A Critique of Network Design

With the advent of datacenter-level computation, networks have become key. In datacenter networks, the concerns of network engineers still primarily lie at layers 1–3. Occasionally, layer 4–6 will be inspected upon transforming packets, or making routing decisions. I’ll leave layer 1 out of this, as it’s well isolated, and well modeled at this point as asynchronous serial links. There seems to be a contention at layer 2 & layer 3 — where network builders are largely moving away from layer 3 on the fabric, as seen in draft-lapukhov-bgp-routing-large-dc. Yet, there is a massive contingent still looking to build layer 2 networks, or layer 2 overlays atop these layer 3 fabrics with technologies like VXLan. With the new ubiquity of layer 3 forwarding elements, and their reduced cost, building layer 3 topologies has now become possible. Here, I’ll dive into why these two camps, and what we can do to enable networking to move forward.


What do layer 2 only network designs look like?

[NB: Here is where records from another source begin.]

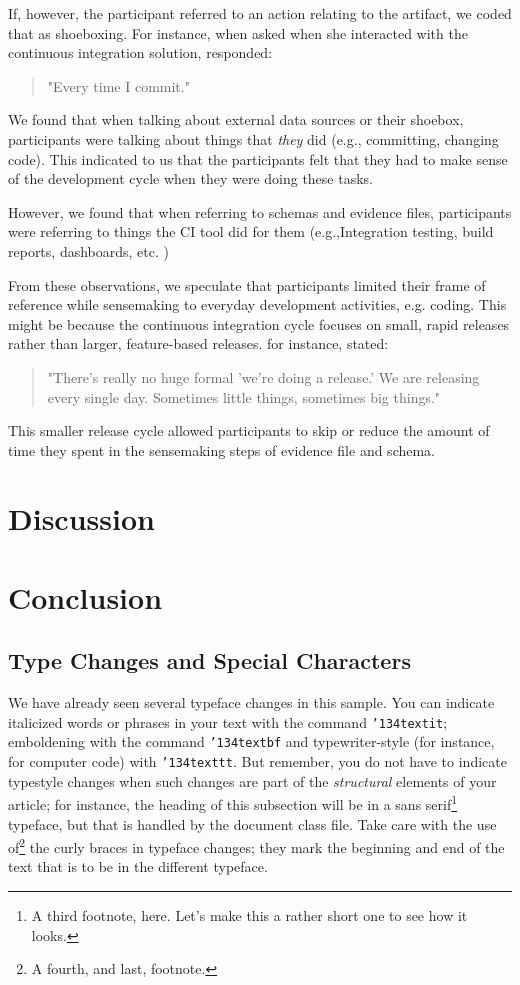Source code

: \documentclass{sig-alternate}
\begin{document}
If, however, the participant referred to an action relating to the artifact, we coded that as shoeboxing. For instance, when asked when she interacted with the continuous integration solution, \srutitwo responded: 

\begin{quote}
"Every time I commit."	
\end{quote}


We found that when talking about external data sources  or their shoebox, participants were talking about things that \textit{they} did (e.g., committing, changing code). This indicated to us that the participants felt that they had to make sense of the development cycle when they were doing these tasks. 

However, we found that when referring to schemas and evidence files, participants were referring to things the CI tool did for them (e.g.,Integration testing, build reports, dashboards, etc.
) 

From these observations, we speculate that participants limited their frame of reference while sensemaking to everyday development activities, e.g. coding. This might be because the continuous integration cycle focuses on small, rapid releases rather than larger, feature-based releases. for instance, \cpg stated:

\begin{quote}
"There's really no huge formal 'we're doing a release.' We are releasing every single day. Sometimes little things, sometimes big things."	
\end{quote}


This smaller release cycle allowed participants to skip or reduce the amount of time they spent in the sensemaking steps of evidence file and schema. 

\section{Discussion}
\section{Conclusion}

\subsection{Type Changes and {\subsecit Special} Characters}
We have already seen several typeface changes in this sample.  You
can indicate italicized words or phrases in your text with
the command \texttt{{\char'134}textit}; emboldening with the
command \texttt{{\char'134}textbf}
and typewriter-style (for instance, for computer code) with
\texttt{{\char'134}texttt}.  But remember, you do not
have to indicate typestyle changes when such changes are
part of the \textit{structural} elements of your
article; for instance, the heading of this subsection will
be in a sans serif\footnote{A third footnote, here.
Let's make this a rather short one to
see how it looks.} typeface, but that is handled by the
document class file. Take care with the use
of\footnote{A fourth, and last, footnote.}
the curly braces in typeface changes; they mark
the beginning and end of
the text that is to be in the different typeface.
\end{document}
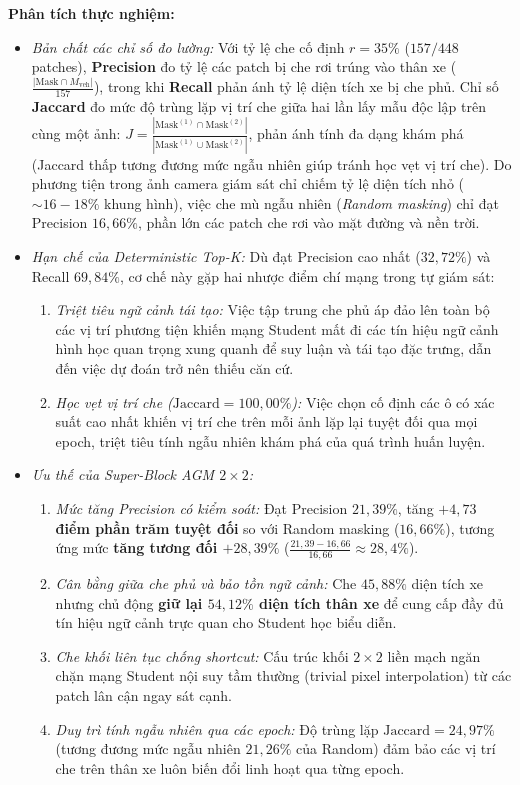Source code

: \documentclass[11pt,a4paper]{article}
\begin{document}
\noindent
\textbf{Phân tích thực nghiệm:}
\begin{itemize}
    \item \textit{Bản chất các chỉ số đo lường:} Với tỷ lệ che cố định $r = 35\%$ ($157/448$ patches), \textbf{Precision} đo tỷ lệ các patch bị che rơi trúng vào thân xe ($\frac{|\text{Mask} \cap M_{\text{veh}}|}{157}$), trong khi \textbf{Recall} phản ánh tỷ lệ diện tích xe bị che phủ. Chỉ số \textbf{Jaccard} đo mức độ trùng lặp vị trí che giữa hai lần lấy mẫu độc lập trên cùng một ảnh: $J = \frac{|\text{Mask}^{(1)} \cap \text{Mask}^{(2)}|}{|\text{Mask}^{(1)} \cup \text{Mask}^{(2)}|}$, phản ánh tính đa dạng khám phá (Jaccard thấp tương đương mức ngẫu nhiên giúp tránh học vẹt vị trí che). Do phương tiện trong ảnh camera giám sát chỉ chiếm tỷ lệ diện tích nhỏ ($\sim 16 - 18\%$ khung hình), việc che mù ngẫu nhiên (\textit{Random masking}) chỉ đạt Precision $16{,}66\%$, phần lớn các patch che rơi vào mặt đường và nền trời.
    \item \textit{Hạn chế của Deterministic Top-K:} Dù đạt Precision cao nhất ($32{,}72\%$) và Recall $69{,}84\%$, cơ chế này gặp hai nhược điểm chí mạng trong tự giám sát:
    \begin{enumerate}
        \item \textit{Triệt tiêu ngữ cảnh tái tạo:} Việc tập trung che phủ áp đảo lên toàn bộ các vị trí phương tiện khiến mạng Student mất đi các tín hiệu ngữ cảnh hình học quan trọng xung quanh để suy luận và tái tạo đặc trưng, dẫn đến việc dự đoán trở nên thiếu căn cứ.
        \item \textit{Học vẹt vị trí che ($\text{Jaccard} = 100{,}00\%$):} Việc chọn cố định các ô có xác suất cao nhất khiến vị trí che trên mỗi ảnh lặp lại tuyệt đối qua mọi epoch, triệt tiêu tính ngẫu nhiên khám phá của quá trình huấn luyện.
    \end{enumerate}
    \item \textit{Ưu thế của Super-Block AGM $2 \times 2$:} 
    \begin{enumerate}
        \item \textit{Mức tăng Precision có kiểm soát:} Đạt Precision $21{,}39\%$, tăng \textbf{$+4{,}73$ điểm phần trăm tuyệt đối} so với Random masking ($16{,}66\%$), tương ứng mức \textbf{tăng tương đối $+28{,}39\%$} ($\frac{21{,}39 - 16{,}66}{16{,}66} \approx 28{,}4\%$).
        \item \textit{Cân bằng giữa che phủ và bảo tồn ngữ cảnh:} Che $45{,}88\%$ diện tích xe nhưng chủ động \textbf{giữ lại $54{,}12\%$ diện tích thân xe} để cung cấp đầy đủ tín hiệu ngữ cảnh trực quan cho Student học biểu diễn.
        \item \textit{Che khối liên tục chống shortcut:} Cấu trúc khối $2 \times 2$ liền mạch ngăn chặn mạng Student nội suy tầm thường (trivial pixel interpolation) từ các patch lân cận ngay sát cạnh.
        \item \textit{Duy trì tính ngẫu nhiên qua các epoch:} Độ trùng lặp $\text{Jaccard} = 24{,}97\%$ (tương đương mức ngẫu nhiên $21{,}26\%$ của Random) đảm bảo các vị trí che trên thân xe luôn biến đổi linh hoạt qua từng epoch.
    \end{enumerate}
\end{itemize}
\end{document}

Layer 2 network designs have been well-studied, and are ubiquitous throughout datacenters at this point. As layer 2 is switched, and relies upon flooding for learning the location of actors throughout the network, the network must be reduced minimum spanning tree, without sender-based optimization. This was typically implemented using spanning tree protocol, which has had many extensions to enable for further scalability, and faster convergence times. Because the network had to be reduced to a tree, the network is largely limited to vertical scalability, leading to fat-tree topologies. Layer 2 addresses are tied with layer 3 IPv4 IPs via a protocol called ARP. This lead to very effective host mobility protocols based upon gratuitous arps, allowing all network devices to learn the new IP to MAC bidirectional association. Technologies like TRILL have been proposed to enable further scaling of layer 2 networks, but they aren’t widely implemented, and are still considered immature. Many vendors have proposed proprietary technologies to build large layer 2 networks without the use of STP, and enable horizontal scalability, but interoperability of these protocols between vendors is highly limited. Security is typically implemented by mapping security zones to VLANs, and then at the layer 3 gateway, using ACLs or a stateful firewall for filters.

What do layer 3 only network designs look like?

Layer 3 network designs typically take advantage of dynamic routing protocols like BGP, or OSPF in order to determine the location of a endpoint. They then use some combination of protocol timers, BFD, and link-state detection in order to trigger reconvergence of the routing state. Also, they take advantage of load balancing technologies like ECMP, to spread the load across multiple paths, enabling horizontal scalability, therefore making Clos topologies ubiquitous. These topologies are typically 3, or 5 stage tall, and they allow for single-element designs.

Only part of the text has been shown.